▶ Information shown
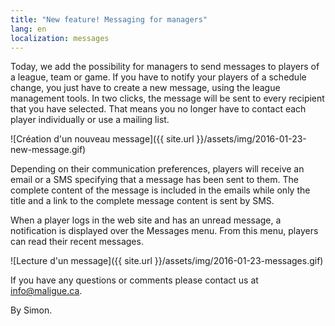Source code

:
 ```yaml
---
title: "New feature! Messaging for managers"
lang: en
localization: messages
---
```

Today, we add the possibility for managers to send messages to players of a league, team or game. If you have to notify your players of a schedule change, you just have to create a new message, using the league management tools. In two clicks, the message will be sent to every recipient that you have selected. That means you no longer have to contact each player individually or use a mailing list.

![Création d'un nouveau message]({{ site.url }}/assets/img/2016-01-23-new-message.gif)

Depending on their communication preferences, players will receive an email or a SMS specifying that a message has been sent to them. The complete content of the message is included in the emails while only the title and a link to the complete message content is sent by SMS.

When a player logs in the web site and has an unread message, a notification is displayed over the Messages menu. From this menu, players can read their recent messages.

![Lecture d'un message]({{ site.url }}/assets/img/2016-01-23-messages.gif)

If you have any questions or comments please contact us at [info@maligue.ca](mailto:info@maligue.ca).

By Simon.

▶ Directions for this task
Nothing but the lines from the first line of the listing above to the line containing "Today, we add" should appear in the answer, each one exact and with no pictures.

▶ Result
Source code

:
 ```yaml
---
title: "New feature! Messaging for managers"
lang: en
localization: messages
---
```

Today, we add the possibility for managers to send messages to players of a league, team or game. If you have to notify your players of a schedule change, you just have to create a new message, using the league management tools. In two clicks, the message will be sent to every recipient that you have selected. That means you no longer have to contact each player individually or use a mailing list.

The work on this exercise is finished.